> Requirement:
For the word "with", return each line of the data in which it occurs.

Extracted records
_ _ _ _ _

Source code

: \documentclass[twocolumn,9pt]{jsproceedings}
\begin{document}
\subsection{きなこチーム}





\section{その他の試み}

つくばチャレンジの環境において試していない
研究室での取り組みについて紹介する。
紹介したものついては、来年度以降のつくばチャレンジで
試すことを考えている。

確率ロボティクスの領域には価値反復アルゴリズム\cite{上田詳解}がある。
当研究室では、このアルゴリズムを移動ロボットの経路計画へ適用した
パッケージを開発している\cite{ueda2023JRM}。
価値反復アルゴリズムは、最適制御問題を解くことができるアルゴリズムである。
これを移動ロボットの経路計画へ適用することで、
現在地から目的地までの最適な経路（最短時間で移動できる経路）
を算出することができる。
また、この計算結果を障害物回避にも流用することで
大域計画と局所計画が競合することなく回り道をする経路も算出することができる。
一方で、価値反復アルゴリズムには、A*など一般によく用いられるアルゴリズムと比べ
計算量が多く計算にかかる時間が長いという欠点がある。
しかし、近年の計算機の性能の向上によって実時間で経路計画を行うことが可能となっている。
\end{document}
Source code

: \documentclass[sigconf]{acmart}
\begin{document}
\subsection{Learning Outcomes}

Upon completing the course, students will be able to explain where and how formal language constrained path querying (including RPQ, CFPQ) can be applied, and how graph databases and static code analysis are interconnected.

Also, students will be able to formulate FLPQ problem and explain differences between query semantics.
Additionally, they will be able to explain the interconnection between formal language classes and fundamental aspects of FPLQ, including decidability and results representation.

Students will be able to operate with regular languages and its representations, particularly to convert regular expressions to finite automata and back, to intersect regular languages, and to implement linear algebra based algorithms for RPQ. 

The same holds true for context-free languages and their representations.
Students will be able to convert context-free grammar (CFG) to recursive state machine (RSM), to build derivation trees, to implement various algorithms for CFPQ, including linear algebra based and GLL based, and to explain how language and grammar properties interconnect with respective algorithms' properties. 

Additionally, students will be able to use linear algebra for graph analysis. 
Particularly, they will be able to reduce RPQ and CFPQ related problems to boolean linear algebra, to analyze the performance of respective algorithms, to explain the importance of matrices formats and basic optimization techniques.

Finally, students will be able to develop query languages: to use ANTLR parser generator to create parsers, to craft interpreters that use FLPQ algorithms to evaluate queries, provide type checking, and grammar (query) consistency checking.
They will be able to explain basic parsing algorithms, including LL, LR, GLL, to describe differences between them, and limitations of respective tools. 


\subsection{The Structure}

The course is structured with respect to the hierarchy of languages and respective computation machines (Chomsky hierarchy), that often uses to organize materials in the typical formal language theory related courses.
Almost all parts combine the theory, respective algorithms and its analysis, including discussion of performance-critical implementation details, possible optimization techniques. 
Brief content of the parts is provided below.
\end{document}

_ _ _ _ _

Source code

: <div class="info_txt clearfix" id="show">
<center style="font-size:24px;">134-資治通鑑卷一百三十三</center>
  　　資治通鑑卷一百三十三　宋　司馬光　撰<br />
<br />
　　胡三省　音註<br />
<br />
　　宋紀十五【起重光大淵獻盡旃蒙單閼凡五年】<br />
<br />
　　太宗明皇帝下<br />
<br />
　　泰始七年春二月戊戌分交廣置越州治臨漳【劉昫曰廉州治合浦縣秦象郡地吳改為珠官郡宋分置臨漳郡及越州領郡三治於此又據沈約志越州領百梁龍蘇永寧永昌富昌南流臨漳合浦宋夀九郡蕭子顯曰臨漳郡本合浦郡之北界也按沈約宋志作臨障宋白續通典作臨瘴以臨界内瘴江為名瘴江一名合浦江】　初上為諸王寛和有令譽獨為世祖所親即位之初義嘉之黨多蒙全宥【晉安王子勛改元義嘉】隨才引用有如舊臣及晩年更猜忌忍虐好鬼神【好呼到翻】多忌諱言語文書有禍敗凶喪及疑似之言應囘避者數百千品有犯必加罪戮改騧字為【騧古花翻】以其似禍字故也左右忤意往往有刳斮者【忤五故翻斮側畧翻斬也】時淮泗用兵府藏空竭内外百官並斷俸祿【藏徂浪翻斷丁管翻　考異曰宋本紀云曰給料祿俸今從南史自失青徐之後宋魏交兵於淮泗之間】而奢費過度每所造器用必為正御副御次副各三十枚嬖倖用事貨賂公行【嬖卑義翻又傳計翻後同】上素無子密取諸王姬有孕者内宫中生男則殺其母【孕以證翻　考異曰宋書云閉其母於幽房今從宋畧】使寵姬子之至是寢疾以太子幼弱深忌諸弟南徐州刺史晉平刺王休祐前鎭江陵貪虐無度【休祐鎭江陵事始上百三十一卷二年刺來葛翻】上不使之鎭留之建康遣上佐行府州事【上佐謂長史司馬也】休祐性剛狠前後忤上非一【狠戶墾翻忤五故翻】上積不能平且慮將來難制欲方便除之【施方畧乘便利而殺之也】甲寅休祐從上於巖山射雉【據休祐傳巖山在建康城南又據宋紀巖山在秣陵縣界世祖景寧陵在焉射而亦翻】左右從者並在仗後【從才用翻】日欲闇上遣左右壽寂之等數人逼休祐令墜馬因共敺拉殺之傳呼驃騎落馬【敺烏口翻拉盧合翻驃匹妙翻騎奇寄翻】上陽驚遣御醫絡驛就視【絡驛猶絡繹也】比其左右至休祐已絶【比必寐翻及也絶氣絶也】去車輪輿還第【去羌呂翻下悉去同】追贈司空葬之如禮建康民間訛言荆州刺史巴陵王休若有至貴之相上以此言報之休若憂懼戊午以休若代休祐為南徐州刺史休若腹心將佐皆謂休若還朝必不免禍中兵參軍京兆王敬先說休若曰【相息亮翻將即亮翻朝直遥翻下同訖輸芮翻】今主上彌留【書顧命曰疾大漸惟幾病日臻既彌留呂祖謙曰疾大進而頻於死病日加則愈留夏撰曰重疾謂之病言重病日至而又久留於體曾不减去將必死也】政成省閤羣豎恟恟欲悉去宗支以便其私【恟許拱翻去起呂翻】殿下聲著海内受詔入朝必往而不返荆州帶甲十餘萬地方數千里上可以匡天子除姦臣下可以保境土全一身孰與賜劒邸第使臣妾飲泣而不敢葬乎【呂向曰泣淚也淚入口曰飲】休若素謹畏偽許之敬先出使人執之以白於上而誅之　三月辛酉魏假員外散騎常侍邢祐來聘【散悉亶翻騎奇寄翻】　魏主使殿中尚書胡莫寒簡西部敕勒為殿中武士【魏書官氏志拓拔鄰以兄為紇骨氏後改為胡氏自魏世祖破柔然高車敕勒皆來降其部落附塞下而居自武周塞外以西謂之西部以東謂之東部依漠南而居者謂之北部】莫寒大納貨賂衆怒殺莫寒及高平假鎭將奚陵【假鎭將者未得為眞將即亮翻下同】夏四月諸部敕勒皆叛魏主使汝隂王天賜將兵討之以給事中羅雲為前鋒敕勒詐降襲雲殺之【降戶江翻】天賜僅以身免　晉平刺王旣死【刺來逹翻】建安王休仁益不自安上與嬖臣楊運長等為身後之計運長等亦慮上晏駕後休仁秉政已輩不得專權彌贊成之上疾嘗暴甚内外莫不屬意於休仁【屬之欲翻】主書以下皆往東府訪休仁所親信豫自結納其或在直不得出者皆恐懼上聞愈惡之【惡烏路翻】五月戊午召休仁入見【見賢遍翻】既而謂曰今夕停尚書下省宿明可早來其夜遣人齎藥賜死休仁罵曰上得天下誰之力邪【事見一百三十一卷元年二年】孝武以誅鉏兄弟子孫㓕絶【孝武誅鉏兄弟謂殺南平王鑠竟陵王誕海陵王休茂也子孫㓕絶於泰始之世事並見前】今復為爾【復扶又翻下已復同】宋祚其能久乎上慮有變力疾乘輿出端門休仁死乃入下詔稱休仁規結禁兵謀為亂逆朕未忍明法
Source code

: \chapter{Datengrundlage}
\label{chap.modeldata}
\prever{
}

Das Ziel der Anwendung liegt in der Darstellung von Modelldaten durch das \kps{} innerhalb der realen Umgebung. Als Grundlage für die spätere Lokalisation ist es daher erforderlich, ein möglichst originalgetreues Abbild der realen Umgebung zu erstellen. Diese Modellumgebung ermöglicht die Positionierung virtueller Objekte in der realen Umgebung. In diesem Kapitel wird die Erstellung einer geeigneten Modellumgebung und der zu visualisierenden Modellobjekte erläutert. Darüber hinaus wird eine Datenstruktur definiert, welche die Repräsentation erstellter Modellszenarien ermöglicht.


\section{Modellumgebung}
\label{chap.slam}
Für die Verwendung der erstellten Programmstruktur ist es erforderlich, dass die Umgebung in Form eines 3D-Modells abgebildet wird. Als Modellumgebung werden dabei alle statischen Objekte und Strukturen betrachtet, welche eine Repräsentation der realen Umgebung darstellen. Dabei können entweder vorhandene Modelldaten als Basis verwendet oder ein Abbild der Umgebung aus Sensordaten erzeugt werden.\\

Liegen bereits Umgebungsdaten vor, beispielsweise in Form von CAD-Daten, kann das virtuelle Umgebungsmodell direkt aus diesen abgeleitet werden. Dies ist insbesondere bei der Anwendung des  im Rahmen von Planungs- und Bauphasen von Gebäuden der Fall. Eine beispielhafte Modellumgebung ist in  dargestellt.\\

_ _ _ _ _

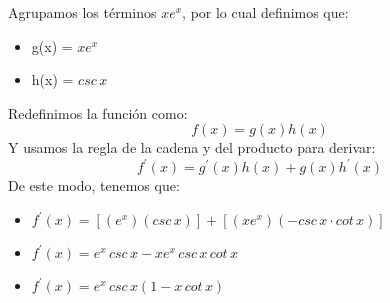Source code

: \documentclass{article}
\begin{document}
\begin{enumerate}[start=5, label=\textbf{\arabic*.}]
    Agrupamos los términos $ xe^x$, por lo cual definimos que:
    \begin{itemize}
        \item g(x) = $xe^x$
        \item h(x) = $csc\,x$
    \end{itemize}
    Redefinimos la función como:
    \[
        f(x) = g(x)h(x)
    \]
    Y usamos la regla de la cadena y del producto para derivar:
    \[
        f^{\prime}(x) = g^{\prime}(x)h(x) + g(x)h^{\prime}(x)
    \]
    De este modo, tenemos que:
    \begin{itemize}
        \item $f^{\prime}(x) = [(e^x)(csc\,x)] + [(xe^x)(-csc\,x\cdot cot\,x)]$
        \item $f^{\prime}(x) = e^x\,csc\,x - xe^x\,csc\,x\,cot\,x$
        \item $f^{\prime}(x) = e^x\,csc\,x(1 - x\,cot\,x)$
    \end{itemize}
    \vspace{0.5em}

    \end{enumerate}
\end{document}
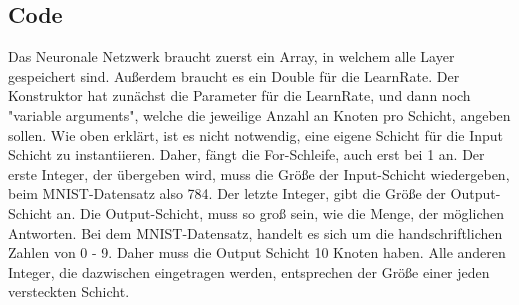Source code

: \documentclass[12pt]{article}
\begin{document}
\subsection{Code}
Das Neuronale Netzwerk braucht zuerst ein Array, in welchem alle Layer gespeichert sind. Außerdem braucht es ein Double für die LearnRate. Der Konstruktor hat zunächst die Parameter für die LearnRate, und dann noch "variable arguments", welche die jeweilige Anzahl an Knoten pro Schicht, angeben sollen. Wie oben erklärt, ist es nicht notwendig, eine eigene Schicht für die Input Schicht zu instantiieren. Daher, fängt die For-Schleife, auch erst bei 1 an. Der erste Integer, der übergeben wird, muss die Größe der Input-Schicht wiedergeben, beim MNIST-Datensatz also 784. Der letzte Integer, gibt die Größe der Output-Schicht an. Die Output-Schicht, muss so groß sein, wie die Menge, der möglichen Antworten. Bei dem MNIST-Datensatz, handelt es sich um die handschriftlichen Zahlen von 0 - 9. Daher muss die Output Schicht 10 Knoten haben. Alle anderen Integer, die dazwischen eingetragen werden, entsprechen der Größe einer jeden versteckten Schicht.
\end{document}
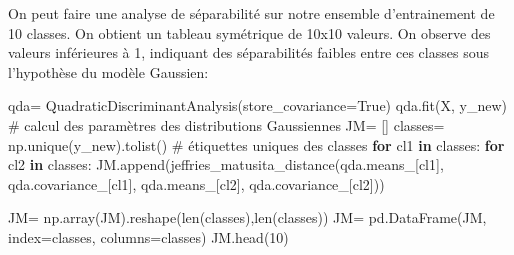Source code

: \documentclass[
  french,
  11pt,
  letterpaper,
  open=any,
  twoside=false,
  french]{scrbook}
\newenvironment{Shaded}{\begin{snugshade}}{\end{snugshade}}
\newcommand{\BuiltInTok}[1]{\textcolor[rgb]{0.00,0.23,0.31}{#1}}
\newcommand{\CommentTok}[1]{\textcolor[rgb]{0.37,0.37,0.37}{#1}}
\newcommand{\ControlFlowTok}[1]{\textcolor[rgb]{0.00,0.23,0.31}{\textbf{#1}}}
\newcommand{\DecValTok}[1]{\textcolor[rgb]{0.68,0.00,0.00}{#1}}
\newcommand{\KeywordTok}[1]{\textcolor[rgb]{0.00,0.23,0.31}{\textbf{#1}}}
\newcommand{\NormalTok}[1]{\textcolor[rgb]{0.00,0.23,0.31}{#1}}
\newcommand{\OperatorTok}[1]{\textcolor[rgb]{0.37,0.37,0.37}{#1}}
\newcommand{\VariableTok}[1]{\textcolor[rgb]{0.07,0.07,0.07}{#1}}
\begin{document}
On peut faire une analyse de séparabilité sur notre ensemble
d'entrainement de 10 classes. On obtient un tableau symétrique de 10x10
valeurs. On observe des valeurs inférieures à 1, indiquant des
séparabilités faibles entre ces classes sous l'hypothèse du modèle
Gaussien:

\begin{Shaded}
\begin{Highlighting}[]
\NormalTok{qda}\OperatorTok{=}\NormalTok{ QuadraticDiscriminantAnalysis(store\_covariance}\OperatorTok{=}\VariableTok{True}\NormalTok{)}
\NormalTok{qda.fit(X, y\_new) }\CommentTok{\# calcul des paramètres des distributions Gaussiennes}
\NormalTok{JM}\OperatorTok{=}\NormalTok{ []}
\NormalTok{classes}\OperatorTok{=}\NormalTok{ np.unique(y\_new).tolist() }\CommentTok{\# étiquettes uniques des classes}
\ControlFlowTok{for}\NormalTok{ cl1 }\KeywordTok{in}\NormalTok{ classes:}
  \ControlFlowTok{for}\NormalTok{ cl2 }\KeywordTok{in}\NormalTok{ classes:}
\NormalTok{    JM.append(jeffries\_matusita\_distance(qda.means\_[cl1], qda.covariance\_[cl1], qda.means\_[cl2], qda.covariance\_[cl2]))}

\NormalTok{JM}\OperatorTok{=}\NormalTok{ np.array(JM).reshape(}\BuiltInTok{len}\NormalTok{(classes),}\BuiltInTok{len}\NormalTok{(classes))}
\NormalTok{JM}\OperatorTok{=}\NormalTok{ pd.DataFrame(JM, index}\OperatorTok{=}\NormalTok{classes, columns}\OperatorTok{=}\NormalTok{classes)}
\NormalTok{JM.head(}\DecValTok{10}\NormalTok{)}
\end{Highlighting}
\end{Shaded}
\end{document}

_ _ _ _ _

> Written response:
Students will be able to operate with regular languages and its representations, particularly to convert regular expressions to finite automata and back, to intersect regular languages, and to implement linear algebra based algorithms for RPQ. 
Students will be able to convert context-free grammar (CFG) to recursive state machine (RSM), to build derivation trees, to implement various algorithms for CFPQ, including linear algebra based and GLL based, and to explain how language and grammar properties interconnect with respective algorithms' properties. 
The course is structured with respect to the hierarchy of languages and respective computation machines (Chomsky hierarchy), that often uses to organize materials in the typical formal language theory related courses.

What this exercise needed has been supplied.